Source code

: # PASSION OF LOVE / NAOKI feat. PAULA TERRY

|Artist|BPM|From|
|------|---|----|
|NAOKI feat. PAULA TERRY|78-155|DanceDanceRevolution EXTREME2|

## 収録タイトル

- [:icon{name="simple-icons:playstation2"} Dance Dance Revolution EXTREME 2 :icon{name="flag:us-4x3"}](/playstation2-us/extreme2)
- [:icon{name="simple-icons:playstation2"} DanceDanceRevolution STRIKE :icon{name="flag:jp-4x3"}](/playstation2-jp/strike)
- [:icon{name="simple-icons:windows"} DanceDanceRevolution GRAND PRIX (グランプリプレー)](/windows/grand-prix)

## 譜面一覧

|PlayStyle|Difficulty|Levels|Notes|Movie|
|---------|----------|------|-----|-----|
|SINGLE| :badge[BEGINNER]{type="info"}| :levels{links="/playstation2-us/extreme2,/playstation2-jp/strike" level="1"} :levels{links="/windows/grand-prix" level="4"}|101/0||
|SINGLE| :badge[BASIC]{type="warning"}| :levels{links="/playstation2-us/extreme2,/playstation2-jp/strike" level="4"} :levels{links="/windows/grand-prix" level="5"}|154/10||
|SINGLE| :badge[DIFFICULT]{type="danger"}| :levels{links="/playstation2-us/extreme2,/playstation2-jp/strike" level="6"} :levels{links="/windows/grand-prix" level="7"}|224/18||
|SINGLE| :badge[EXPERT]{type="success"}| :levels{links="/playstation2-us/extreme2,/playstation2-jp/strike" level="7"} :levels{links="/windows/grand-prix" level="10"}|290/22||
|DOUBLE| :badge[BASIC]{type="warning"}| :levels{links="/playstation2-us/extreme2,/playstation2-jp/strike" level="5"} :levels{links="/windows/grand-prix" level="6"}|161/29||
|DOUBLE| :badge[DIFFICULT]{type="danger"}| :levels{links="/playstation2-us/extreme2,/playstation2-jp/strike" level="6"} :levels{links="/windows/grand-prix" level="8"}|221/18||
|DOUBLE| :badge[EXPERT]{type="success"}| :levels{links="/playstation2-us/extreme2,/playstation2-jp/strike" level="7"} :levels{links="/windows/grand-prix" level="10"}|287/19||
════════════════════
#### Exercise:
All of the material should be set down exactly as it reads.

#### Task result:
Source code

: # PASSION OF LOVE / NAOKI feat. PAULA TERRY

|Artist|BPM|From|
|------|---|----|
|NAOKI feat. PAULA TERRY|78-155|DanceDanceRevolution EXTREME2|

## 収録タイトル

- [:icon{name="simple-icons:playstation2"} Dance Dance Revolution EXTREME 2 :icon{name="flag:us-4x3"}](/playstation2-us/extreme2)
- [:icon{name="simple-icons:playstation2"} DanceDanceRevolution STRIKE :icon{name="flag:jp-4x3"}](/playstation2-jp/strike)
- [:icon{name="simple-icons:windows"} DanceDanceRevolution GRAND PRIX (グランプリプレー)](/windows/grand-prix)

## 譜面一覧

|PlayStyle|Difficulty|Levels|Notes|Movie|
|---------|----------|------|-----|-----|
|SINGLE| :badge[BEGINNER]{type="info"}| :levels{links="/playstation2-us/extreme2,/playstation2-jp/strike" level="1"} :levels{links="/windows/grand-prix" level="4"}|101/0||
|SINGLE| :badge[BASIC]{type="warning"}| :levels{links="/playstation2-us/extreme2,/playstation2-jp/strike" level="4"} :levels{links="/windows/grand-prix" level="5"}|154/10||
|SINGLE| :badge[DIFFICULT]{type="danger"}| :levels{links="/playstation2-us/extreme2,/playstation2-jp/strike" level="6"} :levels{links="/windows/grand-prix" level="7"}|224/18||
|SINGLE| :badge[EXPERT]{type="success"}| :levels{links="/playstation2-us/extreme2,/playstation2-jp/strike" level="7"} :levels{links="/windows/grand-prix" level="10"}|290/22||
|DOUBLE| :badge[BASIC]{type="warning"}| :levels{links="/playstation2-us/extreme2,/playstation2-jp/strike" level="5"} :levels{links="/windows/grand-prix" level="6"}|161/29||
|DOUBLE| :badge[DIFFICULT]{type="danger"}| :levels{links="/playstation2-us/extreme2,/playstation2-jp/strike" level="6"} :levels{links="/windows/grand-prix" level="8"}|221/18||
|DOUBLE| :badge[EXPERT]{type="success"}| :levels{links="/playstation2-us/extreme2,/playstation2-jp/strike" level="7"} :levels{links="/windows/grand-prix" level="10"}|287/19||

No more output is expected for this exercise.